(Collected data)

══════

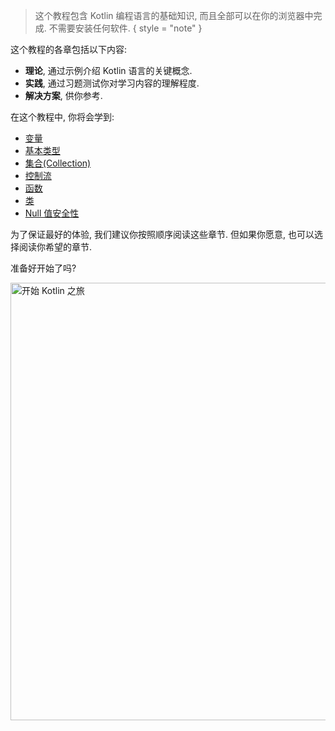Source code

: [//]: # (title: 欢迎参加我们的 Kotlin 观光之旅!)

> 这个教程包含 Kotlin 编程语言的基础知识, 而且全部可以在你的浏览器中完成.
> 不需要安装任何软件.
{ style = "note" }

这个教程的各章包括以下内容:

* **理论**, 通过示例介绍 Kotlin 语言的关键概念.
* **实践**, 通过习题测试你对学习内容的理解程度.
* **解决方案**, 供你参考.

在这个教程中, 你将会学到:

* [变量](kotlin-tour-hello-world.md)
* [基本类型](kotlin-tour-basic-types.md)
* [集合(Collection)](kotlin-tour-collections.md)
* [控制流](kotlin-tour-control-flow.md)
* [函数](kotlin-tour-functions.md)
* [类](kotlin-tour-classes.md)
* [Null 值安全性](kotlin-tour-null-safety.md)

为了保证最好的体验, 我们建议你按照顺序阅读这些章节.
但如果你愿意, 也可以选择阅读你希望的章节.

准备好开始了吗?

<a href="kotlin-tour-hello-world.md"><img src="start-kotlin-tour.svg" width="700" alt="开始 Kotlin 之旅" style="block"/></a>
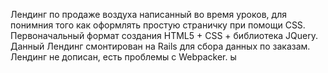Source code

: Лендинг по продаже воздуха написанный во время уроков, для понимния того как оформлять простую страничку при помощи CSS.
Первоначальный формат создания HTML5 + CSS + библиотека JQuery.
Данный Лендинг смонтирован на Rails для сбора данных по заказам.
Лендинг не дописан, есть проблемы с Webpacker.
ы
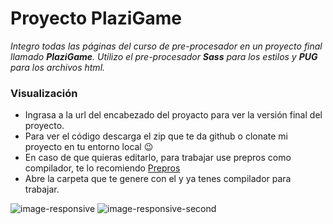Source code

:# Proyecto PlaziGame

_Integro todas las páginas del curso de pre-procesador en un proyecto final llamado **PlaziGame**. Utilizo el pre-procesador **Sass** para los estilos y **PUG** para los archivos html._

### Visualización

- Ingrasa a la url del encabezado del proyacto para ver la versión final del proyecto.
- Para ver el código descarga el zip que te da github o clonate mi proyecto en tu entorno local 😉
- En caso de que quieras editarlo, para trabajar use prepros como compilador, te lo recomiendo [Prepros](https://prepros.io/)
- Abre la carpeta que te genere con el y ya tenes compilador para trabajar. 

![image-responsive](https://repository-images.githubusercontent.com/268692436/2a837100-a469-11ea-8c80-50b1c3ede24b)
![image-responsive-second](https://repository-images.githubusercontent.com/268692436/ad0c3080-a469-11ea-89d8-52678afd281b)
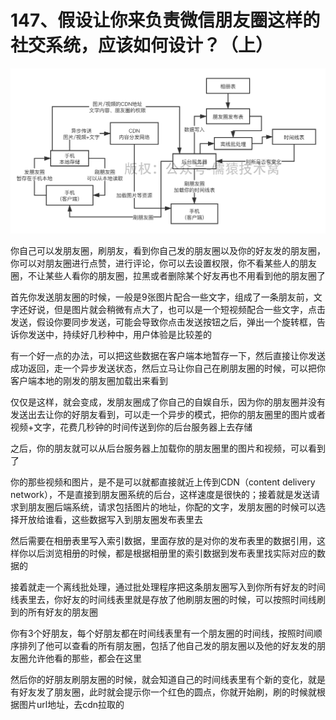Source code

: # 147、假设让你来负责微信朋友圈这样的社交系统，应该如何设计？（上）

![朋友圈设计](/docs/03/images/147/01.png)

你自己可以发朋友圈，刷朋友，看到你自己发的朋友圈以及你的好友发的朋友圈，你可以对朋友圈进行点赞，进行评论，你可以去设置权限，你不看某些人的朋友圈，不让某些人看你的朋友圈，拉黑或者删除某个好友再也不用看到他的朋友圈了

 

首先你发送朋友圈的时候，一般是9张图片配合一些文字，组成了一条朋友前，文字还好说，但是图片就会稍微有点大了，也可以是一个短视频配合一些文字，点击发送，假设你要同步发送，可能会导致你点击发送按钮之后，弹出一个旋转框，告诉你发送中，持续好几秒种中，用户体验是比较差的

 

有一个好一点的办法，可以把这些数据在客户端本地暂存一下，然后直接让你发送成功返回，走一个异步发送状态，然后立马让你自己在刷朋友圈的时候，可以把你客户端本地的刚发的朋友圈加载出来看到

 

仅仅是这样，就会变成，发朋友圈成了你自己的自娱自乐，因为你的朋友圈并没有发送出去让你的好朋友看到，可以走一个异步的模式，把你的朋友圈里的图片或者视频+文字，花费几秒钟的时间传送到你的后台服务器上去存储

 

之后，你的朋友就可以从后台服务器上加载你的朋友圈里的图片和视频，可以看到了

 

你的那些视频和图片，是不是可以就都直接就近上传到CDN（content delivery network），不是直接到朋友圈系统的后台，这样速度是很快的；接着就是发送请求到朋友圈后端系统，请求包括图片的地址，你配的文字，发朋友圈的时候可以选择开放给谁看，这些数据写入到朋友圈发布表里去

 

然后需要在相册表里写入索引数据，里面存放的是对你的发布表里的数据引用，这样你以后浏览相册的时候，都是根据相册里的索引数据到发布表里找实际对应的数据的

 

接着就走一个离线批处理，通过批处理程序把这条朋友圈写入到你所有好友的时间线表里去，你好友的时间线表里就是存放了他刷朋友圈的时候，可以按照时间线刷到的所有好友的朋友圈

 

你有3个好朋友，每个好朋友都在时间线表里有一个朋友圈的时间线，按照时间顺序排列了他可以查看的所有朋友圈，包括了他自己发的朋友圈以及他的好友发的朋友圈允许他看的那些，都会在这里

 

然后你的好朋友刷朋友圈的时候，就会知道自己的时间线表里有个新的变化，就是有好友发了朋友圈，此时就会提示你一个红色的圆点，你就开始刷，刷的时候就根据图片url地址，去cdn拉取的
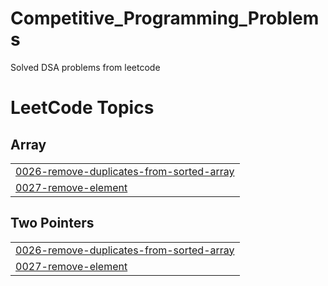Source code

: # Competitive_Programming_Problems
Solved DSA problems from leetcode

<!---LeetCode Topics Start-->
# LeetCode Topics
## Array
|  |
| ------- |
| [0026-remove-duplicates-from-sorted-array](https://github.com/Dagmawi-Y/Competitive_Programming_Problems/tree/master/0026-remove-duplicates-from-sorted-array) |
| [0027-remove-element](https://github.com/Dagmawi-Y/Competitive_Programming_Problems/tree/master/0027-remove-element) |
## Two Pointers
|  |
| ------- |
| [0026-remove-duplicates-from-sorted-array](https://github.com/Dagmawi-Y/Competitive_Programming_Problems/tree/master/0026-remove-duplicates-from-sorted-array) |
| [0027-remove-element](https://github.com/Dagmawi-Y/Competitive_Programming_Problems/tree/master/0027-remove-element) |
<!---LeetCode Topics End-->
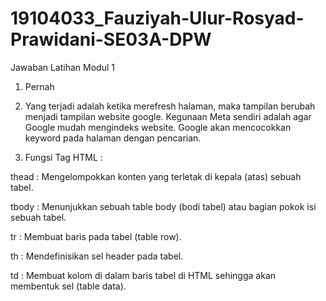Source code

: # 19104033_Fauziyah-Ulur-Rosyad-Prawidani-SE03A-DPW

Jawaban Latihan Modul 1

1. Pernah

2. Yang terjadi adalah ketika merefresh halaman, maka tampilan berubah menjadi tampilan website google. Kegunaan Meta sendiri adalah agar Google mudah mengindeks website. Google akan mencocokkan keyword pada halaman dengan pencarian.


3. Fungsi Tag HTML :

thead : Mengelompokkan konten yang terletak di kepala (atas) sebuah tabel.

tbody : Menunjukkan sebuah table body (bodi tabel) atau bagian pokok isi sebuah tabel.

tr : Membuat baris pada tabel (table row).

th : Mendefinisikan sel header pada tabel.

td : Membuat kolom di dalam baris tabel di HTML sehingga akan membentuk sel (table data).
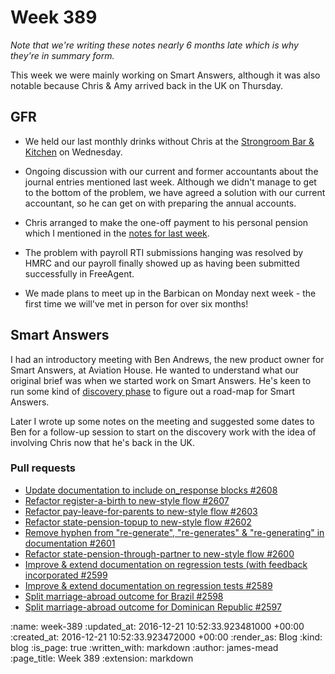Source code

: Week 389
========

_Note that we're writing these notes nearly 6 months late which is why they're in summary form._

This week we were mainly working on Smart Answers, although it was also notable because Chris & Amy arrived back in the UK on Thursday.

## GFR

* We held our last monthly drinks without Chris at the [Strongroom Bar & Kitchen][] on Wednesday.

* Ongoing discussion with our current and former accountants about the journal entries mentioned last week. Although we didn't manage to get to the bottom of the problem, we have agreed a solution with our current accountant, so he can get on with preparing the annual accounts.

* Chris arranged to make the one-off payment to his personal pension which I mentioned in the [notes for last week](/week-388).

* The problem with payroll RTI submissions hanging was resolved by HMRC and our payroll finally showed up as having been submitted successfully in FreeAgent.

* We made plans to meet up in the Barbican on Monday next week - the first time we will've met in person for over six months!

## Smart Answers

I had an introductory meeting with Ben Andrews, the new product owner for Smart Answers, at Aviation House. He wanted to understand what our original brief was when we started work on Smart Answers. He's keen to run some kind of [discovery phase](https://www.gov.uk/service-manual/agile-delivery/how-the-discovery-phase-works) to figure out a road-map for Smart Answers.

Later I wrote up some notes on the meeting and suggested some dates to Ben for a follow-up session to start on the discovery work with the idea of involving Chris now that he's back in the UK.

### Pull requests

* [Update documentation to include on_response blocks #2608](https://github.com/alphagov/smart-answers/pull/2608)
* [Refactor register-a-birth to new-style flow #2607](https://github.com/alphagov/smart-answers/pull/2607)
* [Refactor pay-leave-for-parents to new-style flow #2603](https://github.com/alphagov/smart-answers/pull/2603)
* [Refactor state-pension-topup to new-style flow #2602](https://github.com/alphagov/smart-answers/pull/2602)
* [Remove hyphen from "re-generate", "re-generates" & "re-generating" in documentation #2601](https://github.com/alphagov/smart-answers/pull/2601)
* [Refactor state-pension-through-partner to new-style flow #2600](https://github.com/alphagov/smart-answers/pull/2600)
* [Improve & extend documentation on regression tests (with feedback incorporated #2599](https://github.com/alphagov/smart-answers/pull/2599)
* [Improve & extend documentation on regression tests #2589](https://github.com/alphagov/smart-answers/pull/2589)
* [Split marriage-abroad outcome for Brazil #2598](https://github.com/alphagov/smart-answers/pull/2598)
* [Split marriage-abroad outcome for Dominican Republic #2597](https://github.com/alphagov/smart-answers/pull/2597)

[Strongroom Bar & Kitchen]: http://www.strongroombar.com/

:name: week-389
:updated_at: 2016-12-21 10:52:33.923481000 +00:00
:created_at: 2016-12-21 10:52:33.923472000 +00:00
:render_as: Blog
:kind: blog
:is_page: true
:written_with: markdown
:author: james-mead
:page_title: Week 389
:extension: markdown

══════

**Problem description:** The answer is the lines above from the one with "th : Mendefinisikan sel header pada tabel." to the one with "[Refactor register-a-birth to", set down exactly, with no pictures.

**Output below:**
th : Mendefinisikan sel header pada tabel.

td : Membuat kolom di dalam baris tabel di HTML sehingga akan membentuk sel (table data).
Source code

: Week 389
========

_Note that we're writing these notes nearly 6 months late which is why they're in summary form._

This week we were mainly working on Smart Answers, although it was also notable because Chris & Amy arrived back in the UK on Thursday.

## GFR

* We held our last monthly drinks without Chris at the [Strongroom Bar & Kitchen][] on Wednesday.

* Ongoing discussion with our current and former accountants about the journal entries mentioned last week. Although we didn't manage to get to the bottom of the problem, we have agreed a solution with our current accountant, so he can get on with preparing the annual accounts.

* Chris arranged to make the one-off payment to his personal pension which I mentioned in the [notes for last week](/week-388).

* The problem with payroll RTI submissions hanging was resolved by HMRC and our payroll finally showed up as having been submitted successfully in FreeAgent.

* We made plans to meet up in the Barbican on Monday next week - the first time we will've met in person for over six months!

## Smart Answers

I had an introductory meeting with Ben Andrews, the new product owner for Smart Answers, at Aviation House. He wanted to understand what our original brief was when we started work on Smart Answers. He's keen to run some kind of [discovery phase](https://www.gov.uk/service-manual/agile-delivery/how-the-discovery-phase-works) to figure out a road-map for Smart Answers.

Later I wrote up some notes on the meeting and suggested some dates to Ben for a follow-up session to start on the discovery work with the idea of involving Chris now that he's back in the UK.

### Pull requests

* [Update documentation to include on_response blocks #2608](https://github.com/alphagov/smart-answers/pull/2608)
* [Refactor register-a-birth to new-style flow #2607](https://github.com/alphagov/smart-answers/pull/2607)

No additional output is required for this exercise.